Lewis A

Lewis A

Lewis A (Lea) is a fucosylated trisaccharide antigen within the histo-blood group carbohydrate family, characterized by the structure Galβ(1→3)[Fucα(1→4)]GlcNAcβ, where galactose (Gal) links β1-3 to N-acetylglucosamine (GlcNAc), and fucose (Fuc) attaches α1-4 to the same GlcNAc residue. This type I chain differs from type II chains like Lewis X by the β1-3 Gal-GlcNAc linkage instead of β1-4. The core monosaccharides—Gal, Fuc, and GlcNAc—contribute to its specificity, with NMR signals aiding structural confirmation, such as H-1 at ~4.70 ppm for GlcNAc and ~4.65 ppm for the terminal Gal.

Biosynthesis and Genetic Basis

Synthesis of Lewis A relies on fucosyltransferases encoded by the FUT3 gene, adding α1-4 Fuc to the type I precursor Galβ1-3GlcNAc, while the secretor FUT2 gene adds α1-2 Fuc to form difucosylated Lewis B. Lea expression predominates in non-secretors (se/se genotype) with active FUT3, appearing in secretions like milk and plasma, and correlating with Lewis blood group phenotyping. Elongation often occurs in Lea-carrying chains, unlike shorter Leb structures.

Biological Roles and Clinical Relevance

Lewis A antigens function in cell adhesion, serving as ligands for selectins during inflammation and contributing to sialyl Lewis A (sLea) in cancer metastasis.

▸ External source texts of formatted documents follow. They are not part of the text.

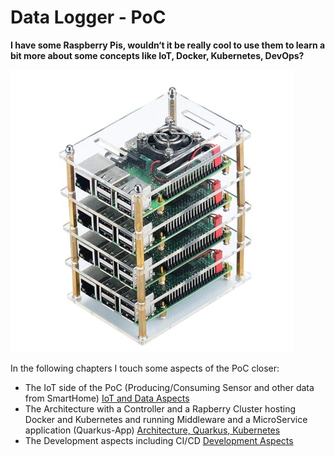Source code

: # Data Logger - PoC

**I have some Raspberry Pis, wouldn‘t it be really cool to use them to learn a bit more about some concepts like IoT, Docker, Kubernetes, DevOps?**

![Raspi Cluster](https://github.com/hdwinkel/quarkus-logger/blob/develop/doc/pictures/DL-raspi-cluster-pic.jpg "Raspi Cluster")

In the following chapters I touch some aspects of the PoC closer:

* The IoT side of the PoC (Producing/Consuming Sensor and other data from SmartHome)
[IoT and Data Aspects](https://github.com/hdwinkel/quarkus-logger/blob/develop/doc/IoT/README.md "IoT and Data Aspects")
* The Architecture with a Controller and a Rapberry Cluster hosting Docker and Kubernetes and running Middleware and a MicroService application (Quarkus-App)
[Architecture, Quarkus, Kubernetes](https://github.com/hdwinkel/quarkus-logger/blob/develop/doc/Architecture/README.md "Architecture, Quarkus, Kubernetes")
* The Development aspects including CI/CD
[Development Aspects](https://github.com/hdwinkel/quarkus-logger/blob/develop/doc/Development/README.md "Development Aspects")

Found on glycoproteins and glycolipids in human milk oligosaccharides, they influence microbial interactions and immune responses. In oncology, Ley (a related antigen) marks tumor cells, prompting synthesis efforts for therapeutic targets.

Synthetic Approaches

Automated glycan assembly and orthogonal glycosylation enable efficient Lea production, using fucosyl fluorides and selective deprotection to build the trisaccharide core. These methods yield pure antigens for studies, often extending to longer chains like KH-1 nonasaccharide. Structural elucidation employs MS fragmentation (B/Y ions) and NMR for linkage verification.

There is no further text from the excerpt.